La sabreuse changea de couleur, virant au rouge soutenu. Mais au lieu de développer, il changea complètement de sujet :
- Et vous avez un but, tous les deux ? demanda-t-il, l’air fabuleusement intéressé, ou fabuleusement en train de mijoter un sale coup. Hélios resta sur ses gardes, il commençait à connaître cette expression.
- P-Pas vraiment…
- Pas du tout, interrompit Killian. Les nomades ne restent pas sur place. Et de toute façon, dans notre cas, c’est impossible. On ne peut pas rester longtemps avant d’avoir épuisé tout ce qui se fait de valable en matière d’adversaires. Et la plupart du temps, ils finissent par nous accuser de triche, de mensonge, de meurtre, et d’idioties du genre. Sales petits idiots sans cervelle ni talent…
Pervenche coupa la diatribe de Killian qui, elle s’en doutait, risquait de durer, et sans faire attention à son expression extrêmement vexé, répéta :
- Donc vous n’avez aucun but précis ?
- Comme on vient de le dire. Non.
- Vous pourriez venir avec nous, alors. Plus ou est de fous, plus on rit.
- Pourquoi ? demanda le maître d’armes, sur un ton méprisant. Vous avez peut-être besoin de nous. Mais ça n’est pas notre cas. Pourquoi est-ce que nous voudrions nous encombrer de trois mercenaires étranges ? Un assassin, un cavalier, et une… une je-ne-sais-quoi.
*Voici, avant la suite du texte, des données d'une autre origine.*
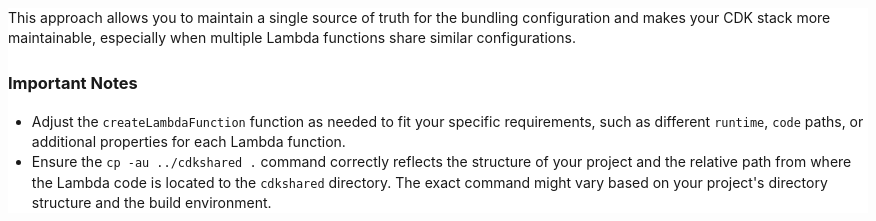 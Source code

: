 This approach allows you to maintain a single source of truth for the bundling configuration and makes your CDK stack more maintainable, especially when multiple Lambda functions share similar configurations.

### Important Notes

- Adjust the `createLambdaFunction` function as needed to fit your specific requirements, such as different `runtime`, `code` paths, or additional properties for each Lambda function.
- Ensure the `cp -au ../cdkshared .` command correctly reflects the structure of your project and the relative path from where the Lambda code is located to the `cdkshared` directory. The exact command might vary based on your project's directory structure and the build environment. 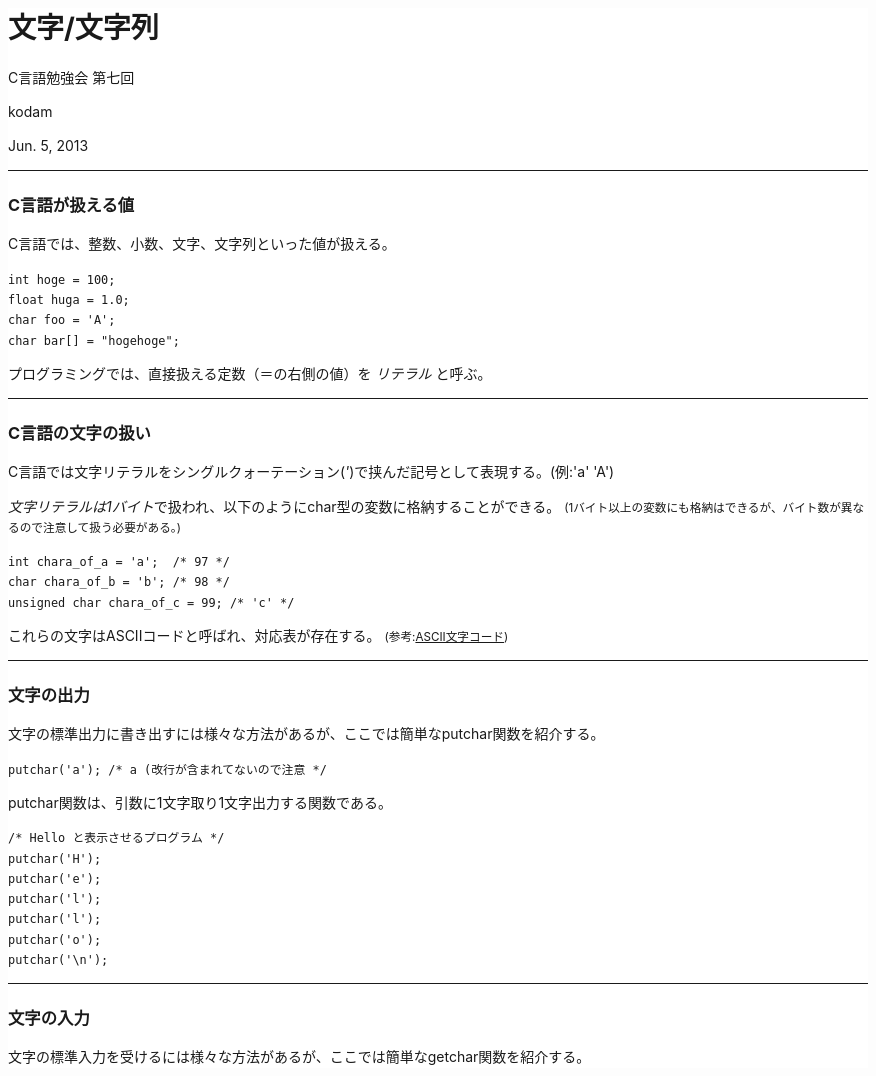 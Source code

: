 文字/文字列
======================
C言語勉強会 第七回

kodam

Jun. 5, 2013

----
### C言語が扱える値

C言語では、整数、小数、文字、文字列といった値が扱える。

	int hoge = 100;
	float huga = 1.0;
	char foo = 'A';
	char bar[] = "hogehoge";

プログラミングでは、直接扱える定数（＝の右側の値）を *リテラル* と呼ぶ。

----
### C言語の文字の扱い

C言語では文字リテラルをシングルクォーテーション(*'*)で挟んだ記号として表現する。(例:'a' 'A')

*文字リテラルは1バイト*で扱われ、以下のようにchar型の変数に格納することができる。
<small>(1バイト以上の変数にも格納はできるが、バイト数が異なるので注意して扱う必要がある。)</small>

	int chara_of_a = 'a';  /* 97 */
	char chara_of_b = 'b'; /* 98 */
	unsigned char chara_of_c = 99; /* 'c' */

これらの文字はASCIIコードと呼ばれ、対応表が存在する。
<small>(参考:[ASCII文字コード](http://e-words.jp/p/r-ascii.html))</small>

----
### 文字の出力
文字の標準出力に書き出すには様々な方法があるが、ここでは簡単なputchar関数を紹介する。

	putchar('a'); /* a (改行が含まれてないので注意 */

putchar関数は、引数に1文字取り1文字出力する関数である。

	/* Hello と表示させるプログラム */
	putchar('H');
	putchar('e');
	putchar('l');
	putchar('l');
	putchar('o');
	putchar('\n');


----
### 文字の入力
文字の標準入力を受けるには様々な方法があるが、ここでは簡単なgetchar関数を紹介する。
Pervenche l’interrompit d’un coup de pied dans le tibia. Meven s’empressa de répondre :
- Comme Pervenche l’a dit. C’est toujours plus agréable, et plus confortable aussi, de voyager avec plusieurs personnes, plutôt que juste à deux. C’est plus sûr, pour nous en tous cas. Ca vous éviterait de perdre votre temps avec des idiots sur les routes, le genre de Findor et Maes qui ne valent même pas le détour. Vous pourriez trouver des adversaires plus valeureux, comme ça, vous concentrer dessus. Enfin quelque chose du genre.
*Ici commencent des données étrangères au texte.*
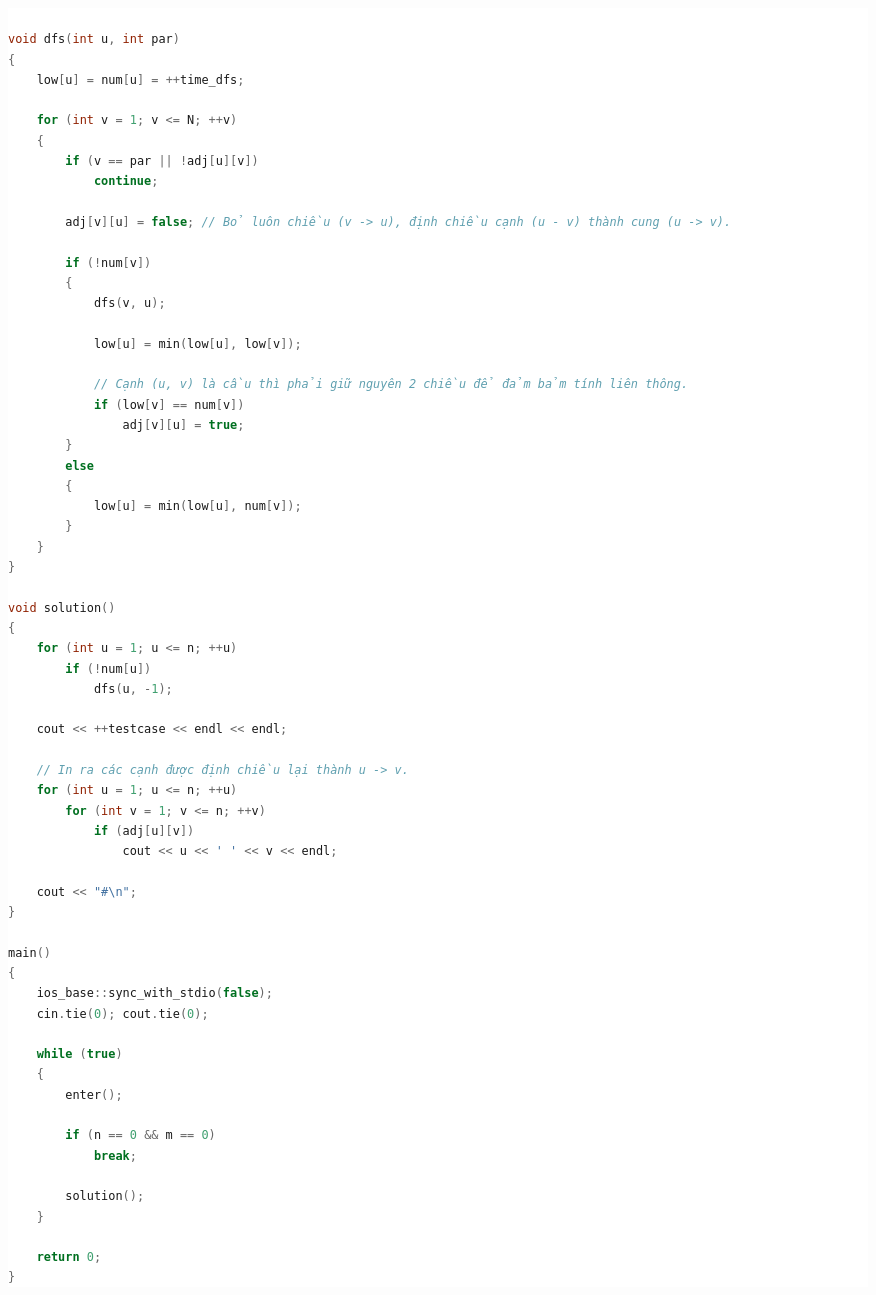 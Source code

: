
 ```cpp

void dfs(int u, int par)
{
    low[u] = num[u] = ++time_dfs;

    for (int v = 1; v <= N; ++v)
    {
        if (v == par || !adj[u][v])
            continue;

        adj[v][u] = false; // Bỏ luôn chiều (v -> u), định chiều cạnh (u - v) thành cung (u -> v).

        if (!num[v])
        {
            dfs(v, u);

            low[u] = min(low[u], low[v]);

            // Cạnh (u, v) là cầu thì phải giữ nguyên 2 chiều để đảm bảm tính liên thông.
            if (low[v] == num[v]) 
                adj[v][u] = true;
        }
        else
        {
            low[u] = min(low[u], num[v]);
        }
    }
}

void solution()
{
    for (int u = 1; u <= n; ++u)
        if (!num[u])
            dfs(u, -1);

    cout << ++testcase << endl << endl;

    // In ra các cạnh được định chiều lại thành u -> v.
    for (int u = 1; u <= n; ++u)
        for (int v = 1; v <= n; ++v)
            if (adj[u][v])
                cout << u << ' ' << v << endl;

    cout << "#\n";
}

main()
{
    ios_base::sync_with_stdio(false);
    cin.tie(0); cout.tie(0);

    while (true)
    {
        enter();

        if (n == 0 && m == 0)
            break;

        solution();
    }

    return 0;
}
```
- Je n’aime pas être d’accord avec lui, ajouta Hélios. Mais il n’a pas tout à fait tort. En ce qui me concerne, je serais plus rassuré de voyager avec des gens qui savent se servir d’une épée. Pas comme les deux, là.
- La réponse est toujours non. Nous n’avons pas besoin de compagnons de voyage.
- Ca serait pourtant plus prudent, ajouta Pervenche.
- Et puis, continua Meven, nous pourrions nous occuper du menu fretin, des adversaires qui n’en valent pas le coup. Un groupe plus grand attirerait des ennemis plus valables, dont vous pourriez vous occuper.
- Ai-je l’air d’un mercenaire ? demanda Killian, menaçant. Mon art à l’épée n’est pas monnayable. Je ne souhaite que continuer ma route.
- Et massacrer tout le monde. On a saisi, répliqua l’assassin. Après, tu fais ce que tu veux, mais pense à Gillan…
- M-maître, si je puis me permettre… intervint celle-ci.
- Quoi ?
- P-Pervenche a raison. En ce qui concerne la p-prudence.
- La prudence ? Nous, faire preuve de prudence ? Tu ne veux pas encore que je te promette de ne pas être blessée ?
- J-je pensais à… ce q-qui c’était passé dans les p-plaines. S’il se p-passait la même chose, j-je ne pourrais p-peut-être pas vous soigner. Q-Quelqu’un qui sait soigner les blessures et guérir le p-poison pourrait nous aider… N’est-ce p-pas ?
- Tu… marques un point.
Il y eut un échange de regards complexes que les autres ne comprirent pas. Meven finit par demander :
- Alors ? Qu’est-ce que vous diriez de faire un petit bout de chemin avec nous ? Jusqu’à la prochaine ville ?
- Jusqu’à la prochaine ville, répondit Killian. Nous verrons si vous pouvez nous être utiles.
Ils acquiescèrent à ce choix, y compris Gillan qui eut l’air soulagée par ce choix. Et pour ne pas changer leurs bonnes habitudes, ils trinquèrent à cette nouvelle addition à leur groupe, même si elle pourrait s’avérer momentanée.